Data
####
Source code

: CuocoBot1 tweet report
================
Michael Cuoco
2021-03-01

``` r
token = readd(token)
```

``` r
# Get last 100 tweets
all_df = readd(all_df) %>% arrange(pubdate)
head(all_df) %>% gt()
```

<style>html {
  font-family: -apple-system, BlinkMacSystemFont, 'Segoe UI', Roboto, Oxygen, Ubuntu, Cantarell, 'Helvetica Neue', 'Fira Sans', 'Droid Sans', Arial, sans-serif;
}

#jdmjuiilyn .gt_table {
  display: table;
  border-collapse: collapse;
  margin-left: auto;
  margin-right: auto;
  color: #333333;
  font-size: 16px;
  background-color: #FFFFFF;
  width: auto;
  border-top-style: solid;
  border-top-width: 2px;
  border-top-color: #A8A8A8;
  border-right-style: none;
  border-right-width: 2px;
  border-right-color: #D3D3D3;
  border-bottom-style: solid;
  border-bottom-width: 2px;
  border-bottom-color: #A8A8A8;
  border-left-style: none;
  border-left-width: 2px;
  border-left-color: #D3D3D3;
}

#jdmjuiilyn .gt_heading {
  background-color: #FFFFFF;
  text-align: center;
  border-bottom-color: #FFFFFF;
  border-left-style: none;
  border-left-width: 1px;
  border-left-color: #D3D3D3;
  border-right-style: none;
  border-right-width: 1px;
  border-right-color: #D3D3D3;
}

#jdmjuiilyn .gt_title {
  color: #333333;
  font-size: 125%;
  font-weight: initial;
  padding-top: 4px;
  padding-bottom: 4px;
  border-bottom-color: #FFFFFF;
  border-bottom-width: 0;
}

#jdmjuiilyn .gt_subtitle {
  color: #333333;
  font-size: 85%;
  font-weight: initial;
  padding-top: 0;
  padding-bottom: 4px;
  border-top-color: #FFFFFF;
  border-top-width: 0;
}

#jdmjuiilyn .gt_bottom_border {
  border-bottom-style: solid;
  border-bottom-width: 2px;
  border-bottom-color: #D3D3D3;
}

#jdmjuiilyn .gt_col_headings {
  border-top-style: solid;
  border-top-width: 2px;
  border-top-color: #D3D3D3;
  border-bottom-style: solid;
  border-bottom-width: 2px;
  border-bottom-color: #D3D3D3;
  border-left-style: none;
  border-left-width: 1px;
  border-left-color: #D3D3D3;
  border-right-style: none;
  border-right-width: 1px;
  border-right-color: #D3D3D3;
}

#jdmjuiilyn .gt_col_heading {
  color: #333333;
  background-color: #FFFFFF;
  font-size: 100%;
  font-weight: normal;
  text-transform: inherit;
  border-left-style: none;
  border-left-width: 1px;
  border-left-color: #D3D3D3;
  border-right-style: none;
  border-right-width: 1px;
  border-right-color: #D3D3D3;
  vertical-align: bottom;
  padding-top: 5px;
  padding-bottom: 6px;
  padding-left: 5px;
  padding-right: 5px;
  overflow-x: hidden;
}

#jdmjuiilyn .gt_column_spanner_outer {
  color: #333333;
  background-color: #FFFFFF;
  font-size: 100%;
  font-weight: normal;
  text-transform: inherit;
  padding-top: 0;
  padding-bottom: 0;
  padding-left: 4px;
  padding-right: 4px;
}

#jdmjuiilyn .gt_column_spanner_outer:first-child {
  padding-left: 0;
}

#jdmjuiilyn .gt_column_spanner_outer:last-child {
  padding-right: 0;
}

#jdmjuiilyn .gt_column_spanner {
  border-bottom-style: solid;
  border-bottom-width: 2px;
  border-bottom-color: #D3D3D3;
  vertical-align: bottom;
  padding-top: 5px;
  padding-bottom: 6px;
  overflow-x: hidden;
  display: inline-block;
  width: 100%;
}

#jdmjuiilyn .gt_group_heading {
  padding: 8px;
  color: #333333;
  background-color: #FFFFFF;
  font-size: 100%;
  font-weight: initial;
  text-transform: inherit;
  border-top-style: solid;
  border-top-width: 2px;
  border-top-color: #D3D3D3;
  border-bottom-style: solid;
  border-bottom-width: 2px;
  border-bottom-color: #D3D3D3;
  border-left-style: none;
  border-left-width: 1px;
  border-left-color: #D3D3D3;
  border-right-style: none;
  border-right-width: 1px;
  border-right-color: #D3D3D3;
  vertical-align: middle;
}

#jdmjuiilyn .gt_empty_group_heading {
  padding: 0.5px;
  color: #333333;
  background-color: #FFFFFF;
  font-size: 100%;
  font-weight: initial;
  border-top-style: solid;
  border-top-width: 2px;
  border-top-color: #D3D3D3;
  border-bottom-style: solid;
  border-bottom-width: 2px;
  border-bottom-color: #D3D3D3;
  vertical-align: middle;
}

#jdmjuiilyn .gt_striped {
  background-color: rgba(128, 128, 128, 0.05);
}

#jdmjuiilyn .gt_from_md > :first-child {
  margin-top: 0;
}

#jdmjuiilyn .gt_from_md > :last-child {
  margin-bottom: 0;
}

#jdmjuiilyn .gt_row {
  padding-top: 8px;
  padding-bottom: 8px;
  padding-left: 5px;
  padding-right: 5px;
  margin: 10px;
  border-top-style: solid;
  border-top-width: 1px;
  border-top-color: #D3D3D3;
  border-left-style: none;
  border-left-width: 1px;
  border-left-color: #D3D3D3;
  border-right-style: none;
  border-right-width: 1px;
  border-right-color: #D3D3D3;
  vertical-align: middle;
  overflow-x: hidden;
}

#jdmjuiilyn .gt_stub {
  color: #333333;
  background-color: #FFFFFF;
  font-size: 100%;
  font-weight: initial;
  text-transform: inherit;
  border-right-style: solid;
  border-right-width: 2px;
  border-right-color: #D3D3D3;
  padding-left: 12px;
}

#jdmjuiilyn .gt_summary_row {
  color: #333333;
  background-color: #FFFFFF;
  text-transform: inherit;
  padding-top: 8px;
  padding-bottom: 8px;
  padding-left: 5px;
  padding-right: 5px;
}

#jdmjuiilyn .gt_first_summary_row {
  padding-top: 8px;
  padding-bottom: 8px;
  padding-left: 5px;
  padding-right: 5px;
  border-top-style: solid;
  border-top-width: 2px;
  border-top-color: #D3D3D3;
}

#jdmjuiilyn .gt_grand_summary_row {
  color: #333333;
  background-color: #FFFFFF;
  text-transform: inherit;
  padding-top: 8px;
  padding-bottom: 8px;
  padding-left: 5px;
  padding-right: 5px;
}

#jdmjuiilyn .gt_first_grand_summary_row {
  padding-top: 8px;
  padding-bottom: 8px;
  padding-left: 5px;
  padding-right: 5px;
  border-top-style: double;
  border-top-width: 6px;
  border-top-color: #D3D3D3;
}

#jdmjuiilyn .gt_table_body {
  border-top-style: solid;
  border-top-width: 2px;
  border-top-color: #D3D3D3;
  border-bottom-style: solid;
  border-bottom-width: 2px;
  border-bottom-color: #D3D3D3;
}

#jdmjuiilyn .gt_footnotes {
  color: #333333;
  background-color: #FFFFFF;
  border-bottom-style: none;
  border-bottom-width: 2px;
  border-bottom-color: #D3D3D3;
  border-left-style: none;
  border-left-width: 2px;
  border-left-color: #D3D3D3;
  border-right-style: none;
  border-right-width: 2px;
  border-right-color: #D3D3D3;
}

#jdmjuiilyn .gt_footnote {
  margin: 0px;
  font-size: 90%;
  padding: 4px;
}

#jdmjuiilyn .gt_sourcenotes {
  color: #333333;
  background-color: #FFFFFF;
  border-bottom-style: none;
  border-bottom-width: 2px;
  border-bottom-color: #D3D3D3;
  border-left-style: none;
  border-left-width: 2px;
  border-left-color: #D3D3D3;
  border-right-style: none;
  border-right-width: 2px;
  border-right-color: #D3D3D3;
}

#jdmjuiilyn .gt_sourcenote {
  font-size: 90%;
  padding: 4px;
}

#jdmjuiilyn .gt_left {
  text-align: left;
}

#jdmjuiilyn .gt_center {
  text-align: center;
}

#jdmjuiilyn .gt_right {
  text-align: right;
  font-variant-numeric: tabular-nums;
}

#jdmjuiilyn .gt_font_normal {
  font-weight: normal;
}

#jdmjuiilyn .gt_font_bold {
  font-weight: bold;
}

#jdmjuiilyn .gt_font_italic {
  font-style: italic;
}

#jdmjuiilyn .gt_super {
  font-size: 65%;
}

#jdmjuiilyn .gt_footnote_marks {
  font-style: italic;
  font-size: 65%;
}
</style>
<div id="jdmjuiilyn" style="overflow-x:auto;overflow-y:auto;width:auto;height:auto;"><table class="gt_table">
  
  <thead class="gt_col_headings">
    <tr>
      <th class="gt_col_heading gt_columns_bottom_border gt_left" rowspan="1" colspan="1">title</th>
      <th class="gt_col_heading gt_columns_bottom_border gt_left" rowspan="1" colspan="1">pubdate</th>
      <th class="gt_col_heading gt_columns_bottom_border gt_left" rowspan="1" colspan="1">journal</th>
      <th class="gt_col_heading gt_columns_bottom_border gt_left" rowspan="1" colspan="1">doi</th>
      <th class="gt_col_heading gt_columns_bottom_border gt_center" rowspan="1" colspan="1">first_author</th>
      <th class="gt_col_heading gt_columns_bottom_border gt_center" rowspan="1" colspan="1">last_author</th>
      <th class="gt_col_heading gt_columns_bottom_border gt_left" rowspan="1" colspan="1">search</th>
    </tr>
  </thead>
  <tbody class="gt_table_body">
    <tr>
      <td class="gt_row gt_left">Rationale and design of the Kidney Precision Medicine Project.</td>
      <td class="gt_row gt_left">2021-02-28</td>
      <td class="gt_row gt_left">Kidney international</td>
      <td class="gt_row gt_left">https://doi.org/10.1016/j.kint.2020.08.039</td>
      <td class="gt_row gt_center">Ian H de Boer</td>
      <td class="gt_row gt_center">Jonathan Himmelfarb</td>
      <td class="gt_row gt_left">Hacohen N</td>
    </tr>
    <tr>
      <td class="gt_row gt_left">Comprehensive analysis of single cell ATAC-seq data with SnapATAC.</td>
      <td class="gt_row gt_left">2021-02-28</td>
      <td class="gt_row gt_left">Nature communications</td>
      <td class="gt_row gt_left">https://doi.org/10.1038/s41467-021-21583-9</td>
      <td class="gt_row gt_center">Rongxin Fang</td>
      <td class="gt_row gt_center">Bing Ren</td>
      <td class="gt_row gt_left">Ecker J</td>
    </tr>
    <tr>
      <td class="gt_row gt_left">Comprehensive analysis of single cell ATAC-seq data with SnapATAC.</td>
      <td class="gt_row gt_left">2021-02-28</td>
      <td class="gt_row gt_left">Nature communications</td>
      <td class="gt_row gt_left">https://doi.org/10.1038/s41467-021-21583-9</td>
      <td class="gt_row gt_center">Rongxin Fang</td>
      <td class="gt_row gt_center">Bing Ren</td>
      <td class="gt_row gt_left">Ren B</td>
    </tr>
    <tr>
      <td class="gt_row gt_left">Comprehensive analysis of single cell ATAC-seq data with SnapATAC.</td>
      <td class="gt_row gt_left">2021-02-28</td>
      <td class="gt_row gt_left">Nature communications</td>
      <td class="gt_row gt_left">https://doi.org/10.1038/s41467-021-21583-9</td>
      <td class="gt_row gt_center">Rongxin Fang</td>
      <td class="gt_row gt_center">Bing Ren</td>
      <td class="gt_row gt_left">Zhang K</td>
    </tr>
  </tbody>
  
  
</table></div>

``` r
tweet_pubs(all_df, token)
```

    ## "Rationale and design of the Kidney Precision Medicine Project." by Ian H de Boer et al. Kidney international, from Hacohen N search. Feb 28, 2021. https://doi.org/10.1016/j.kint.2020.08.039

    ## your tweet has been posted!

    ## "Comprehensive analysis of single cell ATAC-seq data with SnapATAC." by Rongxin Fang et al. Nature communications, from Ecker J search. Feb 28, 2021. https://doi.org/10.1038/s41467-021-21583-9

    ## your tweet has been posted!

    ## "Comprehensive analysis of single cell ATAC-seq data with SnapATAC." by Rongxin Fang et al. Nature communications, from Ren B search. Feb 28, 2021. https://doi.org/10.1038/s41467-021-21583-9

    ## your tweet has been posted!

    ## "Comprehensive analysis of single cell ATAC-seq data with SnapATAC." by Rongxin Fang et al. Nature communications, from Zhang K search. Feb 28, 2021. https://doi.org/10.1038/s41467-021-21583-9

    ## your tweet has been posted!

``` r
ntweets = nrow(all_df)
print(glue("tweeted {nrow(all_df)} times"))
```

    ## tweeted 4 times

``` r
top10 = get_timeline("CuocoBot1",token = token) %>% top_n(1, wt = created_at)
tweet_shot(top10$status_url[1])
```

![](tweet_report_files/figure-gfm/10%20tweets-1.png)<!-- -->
####
Task
Where a line of the records above holds the word "kint", copy that line.

Your solution
      <td class="gt_row gt_left">https://doi.org/10.1016/j.kint.2020.08.039</td>
    ## "Rationale and design of the Kidney Precision Medicine Project." by Ian H de Boer et al. Kidney international, from Hacohen N search. Feb 28, 2021. https://doi.org/10.1016/j.kint.2020.08.039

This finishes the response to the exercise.